I\'m trying to see if a string exists in another string with out using Python\'s predefined functions such as find and index..

Right now what my function takes 2 strings

Answer 1

@Jacob, I hope you'll find this one very short yet still easy to understand.

def multi_find(s, r):
    return [pos for pos in range(len(s)) if s.startswith(r,pos)]

Answer 2

You can do:

>>> haystack = "abcdefabc. asdli! ndsf acba saa abe?"
>>> needle = "abc"
>>> for i, _ in enumerate(haystack):
...     if haystack[i:i + len(needle)] == needle:
...         print (i)
...
0
6

Answer 3

Note: I think this answer here is still a good "teaching answer", I have submitted a better solution elsewhere in this thread, without recursion.

def multi_find(s, r, start=0):
    if start >= len(s): 
        return []
    if s.startswith(r, start):
        return [start] + multi_find(s, r, start+1)
    else:
        return multi_find(s, r, start+1)

This allows you to pass an optional start position to begin the search in s.

This solution is recursive, which may or may not be the fastest implementation, but it is correct and I believe it makes the code easy to identify each of the three possibilities at each position of s:

1. end of s
2. found another r
3. didn't find another r

Answer 4

def multi_find (s, r):
    s_len = len(s)
    r_len = len(r)
    n = [] # assume r is not yet found in s

    if s_len >= r_len:
        m = s_len - r_len
        i = 0

        while i < m:
            # search for r in s until not enough characters are left
            if s[i:i + r_len] == r:
                n.append(i)
            i = i + 1
    print (n)

multi_find("abcdefabc. asdli! ndsf acba saa abe?", "abc")
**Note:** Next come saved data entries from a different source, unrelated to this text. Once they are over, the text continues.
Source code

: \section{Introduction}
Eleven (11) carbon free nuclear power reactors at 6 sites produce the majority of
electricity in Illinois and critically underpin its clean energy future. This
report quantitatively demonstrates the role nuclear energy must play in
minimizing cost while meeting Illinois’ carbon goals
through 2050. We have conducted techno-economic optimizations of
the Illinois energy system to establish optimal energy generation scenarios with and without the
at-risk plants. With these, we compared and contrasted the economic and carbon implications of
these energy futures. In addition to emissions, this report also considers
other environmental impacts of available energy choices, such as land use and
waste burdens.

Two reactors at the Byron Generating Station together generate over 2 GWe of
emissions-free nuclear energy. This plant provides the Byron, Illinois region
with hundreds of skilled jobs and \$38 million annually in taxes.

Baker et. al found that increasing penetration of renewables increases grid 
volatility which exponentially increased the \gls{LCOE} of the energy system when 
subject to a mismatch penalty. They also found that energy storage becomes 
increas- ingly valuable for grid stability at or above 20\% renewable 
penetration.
Pretty much just replace n with a list so you can keep adding values to it as you find them. You also need to be incrementing i even when a match is found, it would have been stuck in a loop forever except that you had the while n == -1 constraint that made it stop as soon as a match was found.

Answer 5

def multi_find(s, r):

    s_len = len(s)
    r_len = len(r)

    _complete = []

    if s_len < r_len:
        n = -1
    else:

        for i in xrange(s_len):
            # search for r in s until not enough characters are left
            if s[i:i + r_len] == r:
                _complete.append(i)
            else:
                i = i + 1
    print(_complete)

multi_find("abcdefabc. asdli! ndsf abc saa abe?", "abc")

Answer 6

Another alternative using regex:

>>> import re
>>> haystack = "abcdefabc. asdli! ndsf acba saa abe?"
>>> needle = "abc"
>>> [m.start() for m in re.finditer(r'{}'.format(re.escape(needle)), haystack)]
[0, 6]

The above solution will not work for overlapping sub-strings, like there are 3 'aa' in 'aaaa'. So, if you want to find overlapping matches as well, then:

>>> haystack = "bobob"
>>> needle = "bob"
>>> [m.start() for m in re.finditer(r'(?={})'.format(re.escape(needle)), haystack)]
[0, 2]